Re: mergesort scratch space question

A part of making algortihms more efficient involves keeping the inner loop as simple as possible. It seems to me that your idea makes the inner loop more complex thus slowing it down. Classic time/space trade off. I did a quick review of what Knuth had to say about mergesorts and quicksorts, and in the case of the former this seems to be the basis of the two variants (5.2.4-S:"Straight Two-way Merge", and 5.2.4 L:"List merge sort" ) of the natural (5.2.4-N:"Natural Two-way Merge") merge sort he presents. And with quicksort it is an explicitly mentioned feature

Hoare dubbed his method "quicksort", and that name is not inappropriate, since the inner loops of the computation are extremely fast on most computers. All comparisons during a given stage are made against the same key, so this key may be kept in a register. Only a single index needs to be changed between comparisons. Furthermore the amount of data movement is quite reasonable;

But personally I wouldn't let these comments or the authors so far in this column discourage you. Code a traditional implementation of mergesort. Code your version. Benchmark them against different data sets, small and large, with various properties (inorder, reverse order, random, semi random). Explore what makes them fast or slow. Post your results. :-)

As a leaver consider the two following linear search techniques as an example of the importance of a tight inner loop

use strict;
use warnings;
use Benchmark 'cmpthese';

sub linsearch {
    my ( $array, $item ) = @_;
    my $index = 0;
    $index++ while $index < @$array && $array->[$index] ne $item;
    return $index < @$array ? $index : -1;
}

sub fast_linsearch {
    my ( $array, $item ) = @_;
    my $index = -1;
    push @$array, $item;
    1 while $array->[ ++$index ] ne $item;
    pop @$array;
    return $index < @$array ? $index : -1;
}

our $array = $array =[ 1 .. 100 ];
cmpthese(
    -1,
    {
        lin_s  => 'linsearch($::array,100)',
        fast_s => 'fast_linsearch($::array,100)',
    }
);
__END__
Benchmark: running fast_s, lin_s, each for at least 1 CPU seconds...
    fast_s:  1 wallclock secs ( 1.01 usr +  0.00 sys =  1.01 CPU) @ 11
+182.81/s (n=11317)
     lin_s:  1 wallclock secs ( 1.03 usr +  0.00 sys =  1.03 CPU) @ 57
+61.40/s (n=5940)
          Rate  lin_s fast_s
lin_s   5761/s     --   -48%
fast_s 11183/s    94%     --
[download]

Actually your post got me interested and I ended up implementing as an excerise Knuths Algorithm 5.2.4S. In this the idea is to reduce the work of the inner loop by imposing run lengths of increasing size instead of scanning for "stepdowns" (ie when the input file is out of order).

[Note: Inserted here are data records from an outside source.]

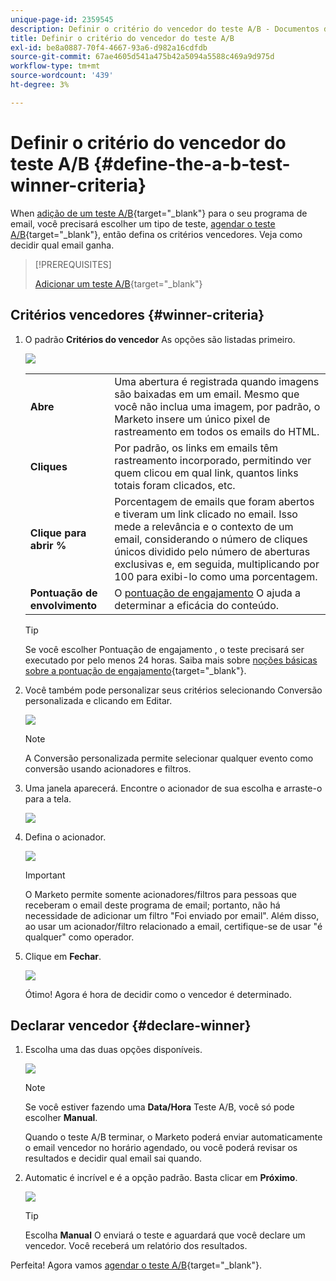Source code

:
 ```yaml
---
unique-page-id: 2359545
description: Definir o critério do vencedor do teste A/B - Documentos da Marketo - Documentação do produto
title: Definir o critério do vencedor do teste A/B
exl-id: be8a0887-70f4-4667-93a6-d982a16cdfdb
source-git-commit: 67ae4605d541a475b42a5094a5588c469a9d975d
workflow-type: tm+mt
source-wordcount: '439'
ht-degree: 3%

---
```


# Definir o critério do vencedor do teste A/B {#define-the-a-b-test-winner-criteria}

When [adição de um teste A/B](/help/marketo/product-docs/email-marketing/email-programs/email-program-actions/email-test-a-b-test/add-an-a-b-test.md){target=&quot;_blank&quot;} para o seu programa de email, você precisará escolher um tipo de teste, [agendar o teste A/B](/help/marketo/product-docs/email-marketing/email-programs/email-program-actions/email-test-a-b-test/schedule-the-a-b-test.md){target=&quot;_blank&quot;}, então defina os critérios vencedores. Veja como decidir qual email ganha.

>[!PREREQUISITES]
>
>[Adicionar um teste A/B](/help/marketo/product-docs/email-marketing/email-programs/email-program-actions/email-test-a-b-test/add-an-a-b-test.md){target=&quot;_blank&quot;}

## Critérios vencedores {#winner-criteria}

1. O padrão **Critérios do vencedor** As opções são listadas primeiro.

   ![](assets/image2014-9-12-15-3a51-3a3.png)

   <table>
   <tr>
   <td><b>Abre</b></td>
   <td>Uma abertura é registrada quando imagens são baixadas em um email. Mesmo que você não inclua uma imagem, por padrão, o Marketo insere um único pixel de rastreamento em todos os emails do HTML.</td>
   </tr>
   <tr>
   <td><b>Cliques</b></td>
   <td>Por padrão, os links em emails têm rastreamento incorporado, permitindo ver quem clicou em qual link, quantos links totais foram clicados, etc.</td>
   </tr>
   <tr>
   <td><b>Clique para abrir %</b></td>
   <td>Porcentagem de emails que foram abertos e tiveram um link clicado no email. Isso mede a relevância e o contexto de um email, considerando o número de cliques únicos dividido pelo número de aberturas exclusivas e, em seguida, multiplicando por 100 para exibi-lo como uma porcentagem.</td>
   </tr>
   <tr>
   <td><b>Pontuação de envolvimento</b></td>
   <td>O <a href="https://experienceleague.adobe.com/docs/marketo/using/product-docs/email-marketing/drip-nurturing/reports-and-notifications/understanding-the-engagement-score.html" target="_blank">pontuação de engajamento</a> O ajuda a determinar a eficácia do conteúdo.</td>
   </tr>
   </table>

   >[!TIP]
   >
   >Se você escolher Pontuação de engajamento , o teste precisará ser executado por pelo menos 24 horas. Saiba mais sobre [noções básicas sobre a pontuação de engajamento](/help/marketo/product-docs/email-marketing/drip-nurturing/reports-and-notifications/understanding-the-engagement-score.md){target=&quot;_blank&quot;}.

1. Você também pode personalizar seus critérios selecionando Conversão personalizada e clicando em Editar.

   ![](assets/image2014-9-12-15-3a51-3a53.png)

   >[!NOTE]
   >
   >A Conversão personalizada permite selecionar qualquer evento como conversão usando acionadores e filtros.

1. Uma janela aparecerá. Encontre o acionador de sua escolha e arraste-o para a tela.

   ![](assets/image2014-9-12-15-3a52-3a18.png)

1. Defina o acionador.

   ![](assets/image2014-9-12-15-3a53-3a11.png)

   >[!IMPORTANT]
   >
   >O Marketo permite somente acionadores/filtros para pessoas que receberam o email deste programa de email; portanto, não há necessidade de adicionar um filtro &quot;Foi enviado por email&quot;. Além disso, ao usar um acionador/filtro relacionado a email, certifique-se de usar &quot;é qualquer&quot; como operador.

1. Clique em **Fechar**.

   ![](assets/image2014-9-12-15-3a53-3a36.png)

   Ótimo! Agora é hora de decidir como o vencedor é determinado.

## Declarar vencedor {#declare-winner}

1. Escolha uma das duas opções disponíveis.

   ![](assets/image2014-9-12-15-3a53-3a44.png)

   >[!NOTE]
   >
   >Se você estiver fazendo uma **Data/Hora** Teste A/B, você só pode escolher **Manual**.

   Quando o teste A/B terminar, o Marketo poderá enviar automaticamente o email vencedor no horário agendado, ou você poderá revisar os resultados e decidir qual email sai quando.

1. Automatic é incrível e é a opção padrão. Basta clicar em **Próximo**.

   ![](assets/image2014-9-12-15-3a54-3a35.png)

   >[!TIP]
   >
   >Escolha **Manual** O enviará o teste e aguardará que você declare um vencedor. Você receberá um relatório dos resultados.

Perfeita! Agora vamos [agendar o teste A/B](/help/marketo/product-docs/email-marketing/email-programs/email-program-actions/email-test-a-b-test/schedule-the-a-b-test.md){target=&quot;_blank&quot;}.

I include it below for your edification... (A few notes, this is a two merge sort because we treat either end of the initial array as being the items to merge, first we "merge" the left with the right elements, write then into the left of the buffer. Then we merge the 2nd and 2nd last together writing them in _reverse_ order into the right side of the buffer. we repeat this until the array has been copied. Then we use a larger run length (2*) and repeat. Eventually the entire array is merged and sorted. for more read knuths 3rd book in the Art Of Programming Series.)

sub straight_merge {
    my ($array)=(@_);
    my $buffer=[];
    $#$buffer=$#$array;
    my $len=1; # starts with "runs" of length 1
    while ($len<@$array) {
        my ($al,$ar)=(0,$#$array);
        my ($bl,$br)=(-1,scalar @$array);
        my $dir=1;
        my ($lremain,$rremain)=($len,$len); # how many elements from e
+ach side
        PASS:
        while ($al<=$ar) {
            if ($array->[$al] < $array->[$ar]) {
                $bl+=$dir;
                $buffer->[$bl]=$array->[$al];
                $al++;
                next if --$lremain>0;
                while (1) {
                    $bl+=$dir;
                    last PASS if $bl==$br;
                    $buffer->[$bl]=$array->[$ar];
                    $ar--;
                    last unless --$rremain;
                }
            } else {
                $bl+=$dir;
                $buffer->[$bl]=$array->[$ar];
                $ar--;
                $rremain--;
                next if $rremain>0;
                while (1) {
                    $bl+=$dir;
                    last PASS if $bl==$br;
                    $buffer->[$bl]=$array->[$al];
                    $al++;
                    last unless --$lremain;
                }
            }
            #Switch sides
            ($lremain,$rremain)=($len,$len);
            $dir=-$dir;
            ($bl,$br)=($br,$bl);
            if ($ar-$al<$len) {
                # do a partial copy
                while (1) {
                    $bl+=$dir;
                    last PASS if $bl==$br;
                    $buffer->[$bl]=$array->[$al];
                    $al++;
                }
            }
            #eof PASS
        }
        #flip the buffers
        $len+=$len;
        last if $len>@$array;
        ($array,$buffer)=($buffer,$array);
    }
    unless ($array==$_[0]) {
        #do a copy
        @$array=@$buffer;
    }
}
[download]

A last thought about developing optimal algorithms in perl: In perl, optimizing is often a matter of reducing ops and not reducing "instructions". This does not mean that a low level assembly or C implementation using an algorithm so optimised will actually be optimal. For instance in the above code all of the operations will be done at a fairly high level by perl, with each statement being worth many CPU instructions. Wheras the above when translated to assembly would be tiny, with the inner loops being only a few instructions. Wheras an algorithm in perl that takes advantage of say splice() would probably outperform it as the splice() operation would be less CPU time than the equivelent pure perl operations that do the same thing. However that algorithm when converted to assembly would be much bigger and thus be slower. IE: YMMV.

:-)

Thanks for the thought provoking post...

--- demerphq
my friends call me, usually because I'm late....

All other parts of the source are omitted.